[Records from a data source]
%%

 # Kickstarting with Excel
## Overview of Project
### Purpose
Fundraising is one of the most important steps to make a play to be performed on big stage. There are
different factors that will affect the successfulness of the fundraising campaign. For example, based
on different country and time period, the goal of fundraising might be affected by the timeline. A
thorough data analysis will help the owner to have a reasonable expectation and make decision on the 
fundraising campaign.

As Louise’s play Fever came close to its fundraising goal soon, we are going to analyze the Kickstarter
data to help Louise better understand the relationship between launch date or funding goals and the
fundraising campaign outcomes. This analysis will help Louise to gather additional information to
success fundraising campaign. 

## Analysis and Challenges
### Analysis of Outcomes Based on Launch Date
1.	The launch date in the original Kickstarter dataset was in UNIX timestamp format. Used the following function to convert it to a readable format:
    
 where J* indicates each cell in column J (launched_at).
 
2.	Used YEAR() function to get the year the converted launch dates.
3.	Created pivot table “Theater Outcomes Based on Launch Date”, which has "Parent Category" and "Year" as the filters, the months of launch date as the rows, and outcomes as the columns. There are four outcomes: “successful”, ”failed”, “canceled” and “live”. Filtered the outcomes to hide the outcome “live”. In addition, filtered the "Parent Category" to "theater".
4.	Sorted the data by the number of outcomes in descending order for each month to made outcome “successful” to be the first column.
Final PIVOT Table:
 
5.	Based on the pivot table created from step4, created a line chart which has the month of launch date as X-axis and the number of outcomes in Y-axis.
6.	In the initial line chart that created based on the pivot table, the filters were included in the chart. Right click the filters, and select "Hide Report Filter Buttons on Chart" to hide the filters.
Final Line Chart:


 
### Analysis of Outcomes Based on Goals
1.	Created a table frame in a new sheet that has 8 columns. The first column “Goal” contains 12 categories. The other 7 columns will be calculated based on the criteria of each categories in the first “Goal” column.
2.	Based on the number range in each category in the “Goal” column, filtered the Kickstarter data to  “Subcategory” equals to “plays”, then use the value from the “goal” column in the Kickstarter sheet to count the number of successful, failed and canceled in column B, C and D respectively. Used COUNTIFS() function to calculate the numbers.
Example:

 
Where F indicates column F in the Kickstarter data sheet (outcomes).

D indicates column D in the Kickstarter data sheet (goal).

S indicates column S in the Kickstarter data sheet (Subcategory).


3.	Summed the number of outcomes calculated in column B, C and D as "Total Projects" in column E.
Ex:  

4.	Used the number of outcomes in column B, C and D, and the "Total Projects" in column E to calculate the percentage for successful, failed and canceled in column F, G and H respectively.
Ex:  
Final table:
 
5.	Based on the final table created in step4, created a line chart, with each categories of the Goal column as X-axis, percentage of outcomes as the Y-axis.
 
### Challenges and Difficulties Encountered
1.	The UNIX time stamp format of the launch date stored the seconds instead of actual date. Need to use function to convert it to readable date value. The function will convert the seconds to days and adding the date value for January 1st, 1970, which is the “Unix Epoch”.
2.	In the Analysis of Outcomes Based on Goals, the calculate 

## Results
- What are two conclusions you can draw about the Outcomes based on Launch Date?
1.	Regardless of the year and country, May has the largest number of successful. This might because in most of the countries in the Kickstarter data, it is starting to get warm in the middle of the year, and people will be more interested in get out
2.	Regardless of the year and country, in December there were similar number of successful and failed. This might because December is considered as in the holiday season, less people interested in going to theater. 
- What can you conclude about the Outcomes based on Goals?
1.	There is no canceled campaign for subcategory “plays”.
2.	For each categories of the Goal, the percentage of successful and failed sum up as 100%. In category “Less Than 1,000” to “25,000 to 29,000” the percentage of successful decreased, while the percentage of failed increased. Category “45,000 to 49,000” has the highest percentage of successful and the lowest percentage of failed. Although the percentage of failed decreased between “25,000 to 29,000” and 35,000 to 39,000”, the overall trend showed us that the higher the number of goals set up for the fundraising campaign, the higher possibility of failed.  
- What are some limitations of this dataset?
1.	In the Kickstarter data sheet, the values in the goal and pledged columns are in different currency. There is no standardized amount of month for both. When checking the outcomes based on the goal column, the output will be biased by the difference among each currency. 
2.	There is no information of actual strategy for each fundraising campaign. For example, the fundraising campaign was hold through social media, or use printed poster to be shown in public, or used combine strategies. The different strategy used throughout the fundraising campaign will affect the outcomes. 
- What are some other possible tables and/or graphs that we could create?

%%

What are the lines, exactly as written above, from the line with "converted launch dates." to the line with "### Analysis of Outcomes Based on Goals", both included? Output only those.

• _Answer to the exercise_
2.	Used YEAR() function to get the year the converted launch dates.
3.	Created pivot table “Theater Outcomes Based on Launch Date”, which has "Parent Category" and "Year" as the filters, the months of launch date as the rows, and outcomes as the columns. There are four outcomes: “successful”, ”failed”, “canceled” and “live”. Filtered the outcomes to hide the outcome “live”. In addition, filtered the "Parent Category" to "theater".
4.	Sorted the data by the number of outcomes in descending order for each month to made outcome “successful” to be the first column.
Final PIVOT Table:
 
5.	Based on the pivot table created from step4, created a line chart which has the month of launch date as X-axis and the number of outcomes in Y-axis.
6.	In the initial line chart that created based on the pivot table, the filters were included in the chart. Right click the filters, and select "Hide Report Filter Buttons on Chart" to hide the filters.
Final Line Chart:


 
### Analysis of Outcomes Based on Goals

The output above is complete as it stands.